Sarah Anderson Alley
In my mind today I’m thinking about social media, the Internet, and technology. I’m ever so thankful today. I opened up my social media feed this morning and they were all are full of prayers and positive vibes. This gave me hope that in our space and time we can flip the script.
We can spread love and blanket the evil that invades our minds each time we open up social media. Face it. Twitter, FB, Instagram, LinkedIn, and Google have become a forum for Americans and most of the industrialized world. Ignoring it is not effective. We now have to use it to spread faith, hope, and love. It shouldn’t be the face of dissension.
Social media can be a cohesive tool to bring positive ideas and people together. When I taught I would ask my students many times, “What did Thumper’s father tell him?”

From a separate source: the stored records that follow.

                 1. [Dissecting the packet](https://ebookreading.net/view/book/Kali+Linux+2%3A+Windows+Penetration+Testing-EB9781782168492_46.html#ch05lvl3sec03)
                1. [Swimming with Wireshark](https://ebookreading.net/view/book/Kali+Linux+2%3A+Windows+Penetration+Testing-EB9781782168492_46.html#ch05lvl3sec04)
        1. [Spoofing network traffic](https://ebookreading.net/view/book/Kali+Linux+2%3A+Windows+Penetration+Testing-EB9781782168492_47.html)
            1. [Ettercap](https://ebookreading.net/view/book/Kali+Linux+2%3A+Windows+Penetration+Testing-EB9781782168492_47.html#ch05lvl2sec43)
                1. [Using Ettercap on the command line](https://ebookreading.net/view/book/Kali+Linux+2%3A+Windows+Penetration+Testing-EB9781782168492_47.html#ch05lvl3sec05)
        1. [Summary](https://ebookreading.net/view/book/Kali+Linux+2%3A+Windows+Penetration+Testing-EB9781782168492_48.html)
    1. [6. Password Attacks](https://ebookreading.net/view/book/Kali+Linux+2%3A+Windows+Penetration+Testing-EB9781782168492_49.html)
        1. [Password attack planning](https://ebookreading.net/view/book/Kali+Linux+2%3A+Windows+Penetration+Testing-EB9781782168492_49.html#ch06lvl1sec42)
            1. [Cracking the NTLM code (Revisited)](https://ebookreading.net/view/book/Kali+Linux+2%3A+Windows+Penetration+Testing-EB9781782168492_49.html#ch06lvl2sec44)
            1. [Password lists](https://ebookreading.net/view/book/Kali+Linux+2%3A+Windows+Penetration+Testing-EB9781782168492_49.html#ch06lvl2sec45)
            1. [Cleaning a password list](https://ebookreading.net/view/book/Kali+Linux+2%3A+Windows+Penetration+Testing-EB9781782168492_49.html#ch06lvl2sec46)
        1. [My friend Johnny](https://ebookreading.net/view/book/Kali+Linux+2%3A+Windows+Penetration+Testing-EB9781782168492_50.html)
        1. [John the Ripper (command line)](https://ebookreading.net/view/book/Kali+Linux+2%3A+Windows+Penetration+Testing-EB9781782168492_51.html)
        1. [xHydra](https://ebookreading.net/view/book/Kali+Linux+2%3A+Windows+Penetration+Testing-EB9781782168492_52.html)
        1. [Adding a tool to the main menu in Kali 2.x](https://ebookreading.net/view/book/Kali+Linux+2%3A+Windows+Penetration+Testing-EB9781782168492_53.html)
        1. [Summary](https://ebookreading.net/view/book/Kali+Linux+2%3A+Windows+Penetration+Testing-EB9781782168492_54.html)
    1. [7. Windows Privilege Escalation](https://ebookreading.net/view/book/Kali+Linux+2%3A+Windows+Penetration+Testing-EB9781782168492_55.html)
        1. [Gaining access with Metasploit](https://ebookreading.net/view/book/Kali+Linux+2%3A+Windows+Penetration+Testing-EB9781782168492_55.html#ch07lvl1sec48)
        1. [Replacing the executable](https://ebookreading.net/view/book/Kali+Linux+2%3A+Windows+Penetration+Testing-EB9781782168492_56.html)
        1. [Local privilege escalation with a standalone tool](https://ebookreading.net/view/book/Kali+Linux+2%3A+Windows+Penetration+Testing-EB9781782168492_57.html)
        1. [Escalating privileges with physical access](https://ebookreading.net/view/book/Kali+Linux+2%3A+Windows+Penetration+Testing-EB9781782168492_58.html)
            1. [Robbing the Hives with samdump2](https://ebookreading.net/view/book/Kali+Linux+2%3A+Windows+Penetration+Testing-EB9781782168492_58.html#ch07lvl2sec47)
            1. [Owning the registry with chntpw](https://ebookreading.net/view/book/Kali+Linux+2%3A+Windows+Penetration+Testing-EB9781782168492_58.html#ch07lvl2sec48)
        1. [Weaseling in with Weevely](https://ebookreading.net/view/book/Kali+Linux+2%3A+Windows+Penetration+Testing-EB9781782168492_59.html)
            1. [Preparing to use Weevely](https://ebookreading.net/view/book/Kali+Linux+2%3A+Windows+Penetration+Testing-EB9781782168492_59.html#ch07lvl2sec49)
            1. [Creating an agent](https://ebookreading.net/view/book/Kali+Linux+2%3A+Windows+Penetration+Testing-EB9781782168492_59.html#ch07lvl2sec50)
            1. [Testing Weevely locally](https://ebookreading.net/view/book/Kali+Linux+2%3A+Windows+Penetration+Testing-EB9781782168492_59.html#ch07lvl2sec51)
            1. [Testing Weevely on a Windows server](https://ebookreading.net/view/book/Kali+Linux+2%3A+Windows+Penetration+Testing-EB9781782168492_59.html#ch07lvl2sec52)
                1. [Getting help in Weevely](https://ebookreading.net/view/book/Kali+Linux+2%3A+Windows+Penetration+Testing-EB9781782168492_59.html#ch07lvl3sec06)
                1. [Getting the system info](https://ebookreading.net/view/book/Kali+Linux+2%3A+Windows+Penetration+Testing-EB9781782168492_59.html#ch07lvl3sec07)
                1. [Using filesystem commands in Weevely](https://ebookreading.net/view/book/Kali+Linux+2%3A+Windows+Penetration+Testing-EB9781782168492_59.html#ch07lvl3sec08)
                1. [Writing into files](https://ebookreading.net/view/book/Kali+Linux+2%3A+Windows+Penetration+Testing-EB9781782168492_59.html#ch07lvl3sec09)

This applies to us on all types of levels. Social media used by rabble rousers just puts us against each other. As a history teacher, I know that at the heart of all change in this country love has resided. That understanding among the common men and women has created our country into a country of hope. We need unity in our country. That’s the only way we will give hope and ensure hope for the future. Hope for good, affordable healthcare for all, a higher minimum wage and benefits for those who work, students getting degrees without drowning in debt, and education systems directed by seasoned educators not politicians and testing companies. These are just a few on my wish list.
Let’s take the gloves off Americans. We are not each other’s adversary. We are allies to spread hope. I feel most are like me. We want a government that works for us as problem solvers. Not spending time calling for donations to keep them in office. They should not be in any position of government because they have the largest fundraising or banking account. They should be there because they have the biggest hearts for ALL Americans from the homeless to the billionaires. Here’s a thought, let them work for minimum wage and get their own healthcare. Most have been economically successful, right? Maybe I’m way off base. In my little corner of the USA common, everyday Americans are genuinely good. We want to have a family, a way to provide and feed that family, a two-car garage with dependable cars, a retirement fund, and good educations for our kids. Am I right?
I will not look at media and believe all the doom and gloom. Yes it’s out there, but there’s so much more good going on in our communities. Let’s all hit the “share” button on the good.
Sal the Political Gal
I’m not endorsed by anyone. I don’t care if you are a Democrat, Republican, Tea Party, Independent, etc. Everyone has a moral compass. Doing what is right has no political affiliation, but maybe one of the Divine sort.
Dedicated to the common, simple, everyday Americans
Quotes of the Day:
“When terrorists attacked the symbols of our national unity and strength, they failed to realize that they were just symbols of our strength. The real strength of our nation comes from our people – not our buildings.”
“It is important for people to be able to read all sides of every question; for a feeling of national unity does not come from one-sided or inadequate information, but from a sense of freedom impartially secured and of opportunity equalized by a just government.”
“Unity is strength… when there is teamwork and collaboration, wonderful things can be achieved.”
“Where there is unity there is always victory.”